---------- INPUT DATA ----------

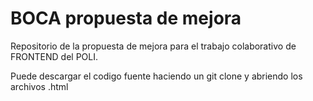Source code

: # BOCA propuesta de mejora

Repositorio de la propuesta de mejora para el trabajo colaborativo de FRONTEND del POLI.

Puede descargar el codigo fuente haciendo un git clone y abriendo los archivos .html
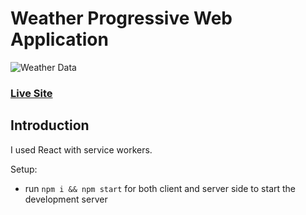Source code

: # Weather Progressive Web Application

![Weather Data](https://i.imgur.com/3csowzj.png)

### [Live Site](https://project-weather-pwa.netlify.app/)

## Introduction

I used React with service workers.

Setup:

- run `npm i && npm start` for both client and server side to start the development server
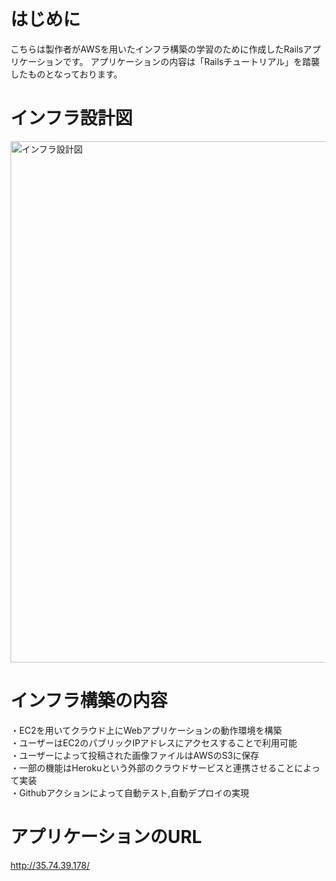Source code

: # はじめに
こちらは製作者がAWSを用いたインフラ構築の学習のために作成したRailsアプリケーションです。
アプリケーションの内容は「Railsチュートリアル」を踏襲したものとなっております。
# インフラ設計図
<img width="834" alt="インフラ設計図" src="https://user-images.githubusercontent.com/72121574/154018770-0f71ee43-0bf7-47dd-8fde-c4cd16c2e25f.png">

# インフラ構築の内容
・EC2を用いてクラウド上にWebアプリケーションの動作環境を構築  
・ユーザーはEC2のパブリックIPアドレスにアクセスすることで利用可能  
・ユーザーによって投稿された画像ファイルはAWSのS3に保存  
・一部の機能はHerokuという外部のクラウドサービスと連携させることによって実装  
・Githubアクションによって自動テスト,自動デプロイの実現  

# アプリケーションのURL
http://35.74.39.178/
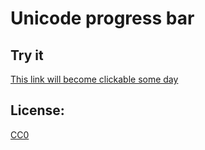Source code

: # Unicode progress bar

## Try it
[This link will become clickable some day]('#')

## License:
[CC0](https://creativecommons.org/publicdomain/zero/1.0/)
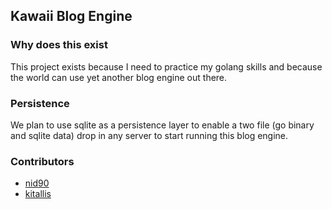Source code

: ## Kawaii Blog Engine

### Why does this exist

This project exists because I need to practice my golang skills and because the world can use yet another blog engine out there.

### Persistence

We plan to use sqlite as a persistence layer to enable a two file (go binary and sqlite data) drop in any server to start running this blog engine.

### Contributors

- [nid90](github.com/nid90/)
- [kitallis](github.com/kitallis)
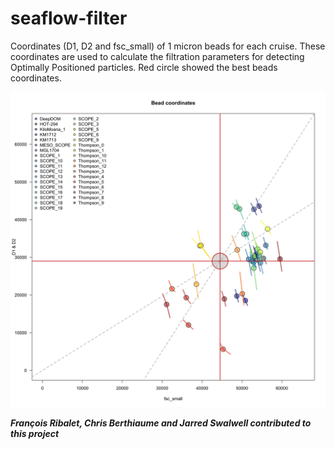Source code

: # seaflow-filter

Coordinates (D1, D2 and fsc_small) of 1 micron beads  for each cruise. These coordinates are used to calculate the filtration parameters for detecting Optimally Positioned particles. Red circle showed the best beads coordinates.

![alt text](ALL-d1d2fsc.png "Coordinates of 1 micron beads (D1, D2 and fsc_small) for each cruise")

***François Ribalet, Chris Berthiaume and Jarred Swalwell contributed to this project***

----------

WORK REQUEST: In the records above, count the lines holding the word "micron"; give only that number.

ANSWER SECTION: 2